Health Check Examples

Basic Health Check

# Get statistics
stats = client.vector_ops.get_ivf_stats(table_name, vector_column)

# Extract metrics
distribution = stats['distribution']
centroid_counts = distribution['centroid_count']

# Calculate health metrics
total_vectors = sum(centroid_counts)
min_count = min(centroid_counts)
max_count = max(centroid_counts)
balance_ratio = max_count / min_count

print(f"Balance Ratio: {balance_ratio:.2f}")
if balance_ratio > 2.0:
    print("WARNING: Index needs optimization")
else:
    print("Index is healthy")

Comprehensive Health Check

def check_ivf_health(client, table_name, vector_column, expected_lists):
    """Comprehensive IVF index health check"""

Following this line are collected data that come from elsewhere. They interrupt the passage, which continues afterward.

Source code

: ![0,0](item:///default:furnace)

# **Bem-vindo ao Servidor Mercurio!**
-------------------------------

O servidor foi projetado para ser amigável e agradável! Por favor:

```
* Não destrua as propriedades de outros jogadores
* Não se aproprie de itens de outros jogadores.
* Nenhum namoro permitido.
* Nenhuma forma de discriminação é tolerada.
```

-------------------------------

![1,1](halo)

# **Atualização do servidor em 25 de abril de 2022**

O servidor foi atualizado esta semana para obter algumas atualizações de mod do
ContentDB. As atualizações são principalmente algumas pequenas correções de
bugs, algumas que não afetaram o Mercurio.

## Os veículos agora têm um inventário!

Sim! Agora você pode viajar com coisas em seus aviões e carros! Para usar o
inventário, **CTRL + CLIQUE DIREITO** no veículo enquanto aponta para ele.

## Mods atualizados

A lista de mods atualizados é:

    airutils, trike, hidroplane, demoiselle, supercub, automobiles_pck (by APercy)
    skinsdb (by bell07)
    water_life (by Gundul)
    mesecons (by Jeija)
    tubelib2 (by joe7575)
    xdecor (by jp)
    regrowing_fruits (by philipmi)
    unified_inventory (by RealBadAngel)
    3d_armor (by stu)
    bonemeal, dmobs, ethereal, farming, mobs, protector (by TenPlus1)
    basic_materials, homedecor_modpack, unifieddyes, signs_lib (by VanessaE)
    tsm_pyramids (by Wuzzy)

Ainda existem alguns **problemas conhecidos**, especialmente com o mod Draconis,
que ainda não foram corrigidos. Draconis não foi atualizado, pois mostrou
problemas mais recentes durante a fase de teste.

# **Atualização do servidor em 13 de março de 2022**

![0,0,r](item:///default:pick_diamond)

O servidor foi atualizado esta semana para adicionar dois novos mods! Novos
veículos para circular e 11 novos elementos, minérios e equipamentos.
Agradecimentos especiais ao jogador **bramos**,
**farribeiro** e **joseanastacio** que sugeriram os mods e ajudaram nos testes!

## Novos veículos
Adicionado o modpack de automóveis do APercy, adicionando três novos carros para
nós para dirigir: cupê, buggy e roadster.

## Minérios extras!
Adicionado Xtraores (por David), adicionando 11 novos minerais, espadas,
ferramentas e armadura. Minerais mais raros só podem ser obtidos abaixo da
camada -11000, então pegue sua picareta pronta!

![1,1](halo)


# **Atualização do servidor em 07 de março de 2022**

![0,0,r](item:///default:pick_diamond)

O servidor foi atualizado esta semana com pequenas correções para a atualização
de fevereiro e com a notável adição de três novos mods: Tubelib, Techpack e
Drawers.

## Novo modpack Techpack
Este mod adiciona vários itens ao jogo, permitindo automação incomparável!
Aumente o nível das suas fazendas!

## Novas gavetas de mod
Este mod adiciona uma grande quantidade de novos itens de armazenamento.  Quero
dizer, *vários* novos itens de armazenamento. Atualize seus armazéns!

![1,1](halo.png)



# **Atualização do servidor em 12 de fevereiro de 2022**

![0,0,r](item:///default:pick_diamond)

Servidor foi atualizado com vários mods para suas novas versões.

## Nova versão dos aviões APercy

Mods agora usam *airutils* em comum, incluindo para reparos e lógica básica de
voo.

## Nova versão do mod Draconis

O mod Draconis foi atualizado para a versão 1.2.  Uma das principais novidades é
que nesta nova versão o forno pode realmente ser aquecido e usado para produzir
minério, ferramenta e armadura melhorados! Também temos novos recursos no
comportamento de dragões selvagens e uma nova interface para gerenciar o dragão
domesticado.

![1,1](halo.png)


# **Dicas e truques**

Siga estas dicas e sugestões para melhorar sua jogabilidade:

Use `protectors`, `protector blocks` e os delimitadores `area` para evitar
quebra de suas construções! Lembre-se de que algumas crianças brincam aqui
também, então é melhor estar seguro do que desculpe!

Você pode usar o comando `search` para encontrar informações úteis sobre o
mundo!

    stats = client.vector_ops.get_ivf_stats(table_name, vector_column)
    distribution = stats['distribution']

    centroid_ids = distribution['centroid_id']
    centroid_counts = distribution['centroid_count']
    centroid_versions = distribution['centroid_version']

    # Metrics
    total_centroids = len(centroid_counts)
    total_vectors = sum(centroid_counts)
    min_count = min(centroid_counts) if centroid_counts else 0
    max_count = max(centroid_counts) if centroid_counts else 0
    avg_count = total_vectors / total_centroids if total_centroids > 0 else 0
    balance_ratio = max_count / min_count if min_count > 0 else float('inf')
    empty_centroids = sum(1 for c in centroid_counts if c == 0)

    # Health checks
    issues = []
    warnings = []

    # Check centroid count
    if total_centroids != expected_lists:
        issues.append(f"Centroid count mismatch: expected {expected_lists}, found {total_centroids}")

    # Check balance
    if balance_ratio > 3.0:
        issues.append(f"Critical imbalance: ratio {balance_ratio:.2f}")
    elif balance_ratio > 2.0:
        warnings.append(f"Moderate imbalance: ratio {balance_ratio:.2f}")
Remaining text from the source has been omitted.